What appears in the data must be reproduced exactly.

Segment Open

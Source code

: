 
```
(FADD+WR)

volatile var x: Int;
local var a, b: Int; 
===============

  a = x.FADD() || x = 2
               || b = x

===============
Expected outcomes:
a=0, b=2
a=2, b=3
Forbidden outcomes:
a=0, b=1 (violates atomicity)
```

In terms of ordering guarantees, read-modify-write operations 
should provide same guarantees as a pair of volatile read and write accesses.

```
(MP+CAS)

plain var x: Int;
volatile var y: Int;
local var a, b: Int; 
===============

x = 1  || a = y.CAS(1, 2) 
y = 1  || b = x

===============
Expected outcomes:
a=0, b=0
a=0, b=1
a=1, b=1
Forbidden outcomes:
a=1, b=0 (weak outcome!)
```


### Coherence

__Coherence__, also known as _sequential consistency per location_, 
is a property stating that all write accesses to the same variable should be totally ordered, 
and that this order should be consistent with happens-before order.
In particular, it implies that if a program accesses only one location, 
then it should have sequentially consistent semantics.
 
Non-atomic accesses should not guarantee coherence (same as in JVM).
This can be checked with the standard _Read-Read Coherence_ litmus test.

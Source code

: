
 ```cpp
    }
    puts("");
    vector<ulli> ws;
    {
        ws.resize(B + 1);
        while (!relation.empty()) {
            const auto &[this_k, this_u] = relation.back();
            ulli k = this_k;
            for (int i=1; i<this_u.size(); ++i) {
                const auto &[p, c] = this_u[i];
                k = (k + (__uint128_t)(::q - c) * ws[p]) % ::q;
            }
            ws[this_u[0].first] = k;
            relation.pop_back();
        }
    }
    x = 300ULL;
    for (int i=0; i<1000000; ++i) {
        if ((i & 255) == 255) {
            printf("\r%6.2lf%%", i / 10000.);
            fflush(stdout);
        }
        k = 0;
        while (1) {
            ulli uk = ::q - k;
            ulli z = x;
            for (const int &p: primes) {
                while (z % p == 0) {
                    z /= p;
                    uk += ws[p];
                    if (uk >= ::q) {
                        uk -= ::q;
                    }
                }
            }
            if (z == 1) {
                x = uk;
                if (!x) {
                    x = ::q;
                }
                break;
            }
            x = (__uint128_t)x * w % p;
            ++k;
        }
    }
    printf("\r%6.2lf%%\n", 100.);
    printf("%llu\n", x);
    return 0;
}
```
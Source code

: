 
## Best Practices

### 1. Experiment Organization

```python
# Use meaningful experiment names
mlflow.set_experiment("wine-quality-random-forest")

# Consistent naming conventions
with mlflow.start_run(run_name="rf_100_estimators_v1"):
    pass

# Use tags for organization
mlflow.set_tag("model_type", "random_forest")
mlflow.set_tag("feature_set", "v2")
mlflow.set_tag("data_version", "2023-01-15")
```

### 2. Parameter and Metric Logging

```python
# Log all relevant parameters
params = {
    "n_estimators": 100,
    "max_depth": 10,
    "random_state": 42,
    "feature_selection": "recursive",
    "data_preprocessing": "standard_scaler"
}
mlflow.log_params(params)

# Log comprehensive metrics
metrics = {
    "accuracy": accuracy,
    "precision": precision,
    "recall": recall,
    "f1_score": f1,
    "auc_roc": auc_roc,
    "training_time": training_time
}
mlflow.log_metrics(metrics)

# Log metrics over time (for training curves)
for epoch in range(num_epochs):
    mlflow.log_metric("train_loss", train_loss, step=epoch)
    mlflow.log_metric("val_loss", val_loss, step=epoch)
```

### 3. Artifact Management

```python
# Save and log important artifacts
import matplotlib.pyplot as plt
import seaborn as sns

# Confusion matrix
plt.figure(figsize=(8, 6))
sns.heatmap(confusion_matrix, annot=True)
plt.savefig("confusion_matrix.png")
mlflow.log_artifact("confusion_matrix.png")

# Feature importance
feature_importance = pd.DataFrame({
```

Segment Closed

◆ **TASK ANSWER**
Source code

: 
```
(FADD+WR)

volatile var x: Int;
local var a, b: Int; 
===============

  a = x.FADD() || x = 2
               || b = x

===============
Expected outcomes:
a=0, b=2
a=2, b=3
Forbidden outcomes:
a=0, b=1 (violates atomicity)
```

In terms of ordering guarantees, read-modify-write operations 
should provide same guarantees as a pair of volatile read and write accesses.

```
(MP+CAS)

plain var x: Int;
volatile var y: Int;
local var a, b: Int; 
===============

x = 1  || a = y.CAS(1, 2) 
y = 1  || b = x

===============
Expected outcomes:
a=0, b=0
a=0, b=1
a=1, b=1
Forbidden outcomes:
a=1, b=0 (weak outcome!)
```


### Coherence

__Coherence__, also known as _sequential consistency per location_, 
is a property stating that all write accesses to the same variable should be totally ordered, 
and that this order should be consistent with happens-before order.
In particular, it implies that if a program accesses only one location, 
then it should have sequentially consistent semantics.
 
Non-atomic accesses should not guarantee coherence (same as in JVM).
This can be checked with the standard _Read-Read Coherence_ litmus test.

Source code

:
 ```cpp
    }
    puts("");
    vector<ulli> ws;
    {
        ws.resize(B + 1);
        while (!relation.empty()) {
            const auto &[this_k, this_u] = relation.back();
            ulli k = this_k;
            for (int i=1; i<this_u.size(); ++i) {
                const auto &[p, c] = this_u[i];
                k = (k + (__uint128_t)(::q - c) * ws[p]) % ::q;
            }
            ws[this_u[0].first] = k;
            relation.pop_back();
        }
    }
    x = 300ULL;
    for (int i=0; i<1000000; ++i) {
        if ((i & 255) == 255) {
            printf("\r%6.2lf%%", i / 10000.);
            fflush(stdout);
        }
        k = 0;
        while (1) {
            ulli uk = ::q - k;
            ulli z = x;
            for (const int &p: primes) {
                while (z % p == 0) {
                    z /= p;
                    uk += ws[p];
                    if (uk >= ::q) {
                        uk -= ::q;
                    }
                }
            }
            if (z == 1) {
                x = uk;
                if (!x) {
                    x = ::q;
                }
                break;
            }
            x = (__uint128_t)x * w % p;
            ++k;
        }
    }
    printf("\r%6.2lf%%\n", 100.);
    printf("%llu\n", x);
    return 0;
}
```
Source code

: 
## Best Practices

### 1. Experiment Organization

```python
# Use meaningful experiment names
mlflow.set_experiment("wine-quality-random-forest")

# Consistent naming conventions
with mlflow.start_run(run_name="rf_100_estimators_v1"):
    pass

# Use tags for organization
mlflow.set_tag("model_type", "random_forest")
mlflow.set_tag("feature_set", "v2")
mlflow.set_tag("data_version", "2023-01-15")
```

### 2. Parameter and Metric Logging

```python
# Log all relevant parameters
params = {
    "n_estimators": 100,
    "max_depth": 10,
    "random_state": 42,
    "feature_selection": "recursive",
    "data_preprocessing": "standard_scaler"
}
mlflow.log_params(params)

# Log comprehensive metrics
metrics = {
    "accuracy": accuracy,
    "precision": precision,
    "recall": recall,
    "f1_score": f1,
    "auc_roc": auc_roc,
    "training_time": training_time
}
mlflow.log_metrics(metrics)

# Log metrics over time (for training curves)
for epoch in range(num_epochs):
    mlflow.log_metric("train_loss", train_loss, step=epoch)
    mlflow.log_metric("val_loss", val_loss, step=epoch)
```

### 3. Artifact Management

```python
# Save and log important artifacts
import matplotlib.pyplot as plt
import seaborn as sns

# Confusion matrix
plt.figure(figsize=(8, 6))
sns.heatmap(confusion_matrix, annot=True)
plt.savefig("confusion_matrix.png")
mlflow.log_artifact("confusion_matrix.png")

# Feature importance
feature_importance = pd.DataFrame({
```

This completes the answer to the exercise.